Your result will be the set of lines with "pinyinscope", copied from the material below.

= Supplied records =
+ + + + +

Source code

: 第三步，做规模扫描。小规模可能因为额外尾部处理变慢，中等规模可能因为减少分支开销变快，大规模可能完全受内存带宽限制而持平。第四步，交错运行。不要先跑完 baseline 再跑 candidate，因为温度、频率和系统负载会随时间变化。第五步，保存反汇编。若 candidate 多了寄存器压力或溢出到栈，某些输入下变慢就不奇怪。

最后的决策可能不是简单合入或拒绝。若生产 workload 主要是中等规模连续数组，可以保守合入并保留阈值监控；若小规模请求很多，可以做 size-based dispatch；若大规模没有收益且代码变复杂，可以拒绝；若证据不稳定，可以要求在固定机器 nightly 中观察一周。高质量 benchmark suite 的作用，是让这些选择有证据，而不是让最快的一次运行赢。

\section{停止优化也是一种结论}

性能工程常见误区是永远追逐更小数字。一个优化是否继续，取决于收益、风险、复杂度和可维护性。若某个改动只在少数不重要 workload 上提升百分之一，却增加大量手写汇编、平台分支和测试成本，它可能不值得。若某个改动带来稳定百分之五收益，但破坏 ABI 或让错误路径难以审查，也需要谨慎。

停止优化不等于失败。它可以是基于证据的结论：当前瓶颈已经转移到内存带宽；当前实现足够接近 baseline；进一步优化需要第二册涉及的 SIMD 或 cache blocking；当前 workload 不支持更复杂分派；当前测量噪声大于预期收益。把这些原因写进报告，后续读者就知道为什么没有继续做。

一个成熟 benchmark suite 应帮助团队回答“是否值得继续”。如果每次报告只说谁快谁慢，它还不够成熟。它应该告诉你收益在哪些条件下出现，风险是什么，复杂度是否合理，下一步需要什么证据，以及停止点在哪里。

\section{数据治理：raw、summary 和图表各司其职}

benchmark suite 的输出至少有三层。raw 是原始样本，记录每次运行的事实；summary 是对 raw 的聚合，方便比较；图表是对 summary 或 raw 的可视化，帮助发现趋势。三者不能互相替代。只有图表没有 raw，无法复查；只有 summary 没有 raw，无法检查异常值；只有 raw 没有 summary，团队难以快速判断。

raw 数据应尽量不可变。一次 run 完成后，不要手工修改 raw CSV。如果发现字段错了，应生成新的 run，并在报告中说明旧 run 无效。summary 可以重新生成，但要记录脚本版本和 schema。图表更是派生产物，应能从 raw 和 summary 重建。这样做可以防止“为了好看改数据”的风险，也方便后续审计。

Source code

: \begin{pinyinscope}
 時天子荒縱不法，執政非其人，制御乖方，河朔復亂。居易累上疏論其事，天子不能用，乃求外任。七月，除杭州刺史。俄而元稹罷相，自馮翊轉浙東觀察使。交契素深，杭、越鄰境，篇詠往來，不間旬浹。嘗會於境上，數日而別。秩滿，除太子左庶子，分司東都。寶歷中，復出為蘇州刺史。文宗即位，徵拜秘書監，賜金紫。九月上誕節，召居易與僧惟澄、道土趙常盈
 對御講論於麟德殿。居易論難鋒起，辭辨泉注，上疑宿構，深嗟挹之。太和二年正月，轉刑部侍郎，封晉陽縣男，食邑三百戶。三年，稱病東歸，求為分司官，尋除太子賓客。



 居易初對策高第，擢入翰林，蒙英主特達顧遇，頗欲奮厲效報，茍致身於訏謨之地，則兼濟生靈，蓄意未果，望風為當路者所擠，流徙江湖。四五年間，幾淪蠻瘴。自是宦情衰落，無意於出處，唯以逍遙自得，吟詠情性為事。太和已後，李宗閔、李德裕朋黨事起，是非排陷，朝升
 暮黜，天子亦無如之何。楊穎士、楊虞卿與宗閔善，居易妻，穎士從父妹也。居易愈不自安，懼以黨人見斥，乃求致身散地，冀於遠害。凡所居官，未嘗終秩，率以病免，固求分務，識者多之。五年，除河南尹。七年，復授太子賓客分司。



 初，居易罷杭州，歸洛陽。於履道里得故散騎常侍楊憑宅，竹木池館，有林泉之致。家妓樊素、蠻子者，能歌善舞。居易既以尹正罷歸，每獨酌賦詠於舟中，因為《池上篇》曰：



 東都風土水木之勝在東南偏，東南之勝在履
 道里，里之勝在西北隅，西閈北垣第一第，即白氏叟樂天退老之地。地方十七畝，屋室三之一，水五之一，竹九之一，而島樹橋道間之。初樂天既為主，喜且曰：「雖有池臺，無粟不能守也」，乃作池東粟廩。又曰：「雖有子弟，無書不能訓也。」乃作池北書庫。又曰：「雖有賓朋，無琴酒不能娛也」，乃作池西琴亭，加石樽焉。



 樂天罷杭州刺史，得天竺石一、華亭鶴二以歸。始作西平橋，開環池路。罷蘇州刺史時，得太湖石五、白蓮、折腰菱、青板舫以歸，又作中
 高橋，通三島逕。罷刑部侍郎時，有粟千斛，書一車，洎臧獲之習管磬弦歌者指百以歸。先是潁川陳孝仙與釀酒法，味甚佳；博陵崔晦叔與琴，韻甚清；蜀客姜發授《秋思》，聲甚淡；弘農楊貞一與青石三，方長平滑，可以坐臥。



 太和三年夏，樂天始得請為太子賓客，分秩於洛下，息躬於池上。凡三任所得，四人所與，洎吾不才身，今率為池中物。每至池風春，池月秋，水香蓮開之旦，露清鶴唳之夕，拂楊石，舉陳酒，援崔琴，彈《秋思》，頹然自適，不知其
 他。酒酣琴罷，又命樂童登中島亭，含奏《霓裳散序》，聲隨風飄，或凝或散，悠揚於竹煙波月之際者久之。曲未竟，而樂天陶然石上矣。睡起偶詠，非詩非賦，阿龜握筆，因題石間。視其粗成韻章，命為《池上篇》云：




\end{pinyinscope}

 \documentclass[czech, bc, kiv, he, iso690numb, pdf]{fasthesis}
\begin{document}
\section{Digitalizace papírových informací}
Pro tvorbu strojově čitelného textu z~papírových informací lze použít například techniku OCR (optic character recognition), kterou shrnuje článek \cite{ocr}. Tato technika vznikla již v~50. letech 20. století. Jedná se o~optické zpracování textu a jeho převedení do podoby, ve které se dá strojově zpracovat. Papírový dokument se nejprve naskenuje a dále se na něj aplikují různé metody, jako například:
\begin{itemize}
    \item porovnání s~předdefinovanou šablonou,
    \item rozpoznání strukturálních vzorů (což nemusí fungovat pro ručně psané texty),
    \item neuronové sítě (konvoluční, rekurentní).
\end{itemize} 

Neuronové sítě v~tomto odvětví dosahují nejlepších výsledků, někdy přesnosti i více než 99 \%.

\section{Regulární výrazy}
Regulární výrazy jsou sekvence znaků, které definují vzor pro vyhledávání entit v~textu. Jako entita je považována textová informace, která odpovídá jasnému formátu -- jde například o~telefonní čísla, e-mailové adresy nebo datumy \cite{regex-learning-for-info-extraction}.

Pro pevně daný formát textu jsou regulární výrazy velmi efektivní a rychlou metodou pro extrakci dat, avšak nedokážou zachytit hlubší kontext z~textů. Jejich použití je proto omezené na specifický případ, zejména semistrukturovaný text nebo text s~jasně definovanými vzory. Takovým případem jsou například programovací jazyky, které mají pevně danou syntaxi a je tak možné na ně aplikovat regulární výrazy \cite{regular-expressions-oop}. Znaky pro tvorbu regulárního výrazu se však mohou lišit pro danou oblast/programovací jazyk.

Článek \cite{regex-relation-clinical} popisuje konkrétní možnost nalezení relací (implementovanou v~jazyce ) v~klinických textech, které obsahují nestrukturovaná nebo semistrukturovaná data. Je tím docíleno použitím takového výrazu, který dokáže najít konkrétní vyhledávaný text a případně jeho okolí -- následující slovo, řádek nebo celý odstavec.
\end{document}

+ + + + +

= Exercise response =
: \begin{pinyinscope}
\end{pinyinscope}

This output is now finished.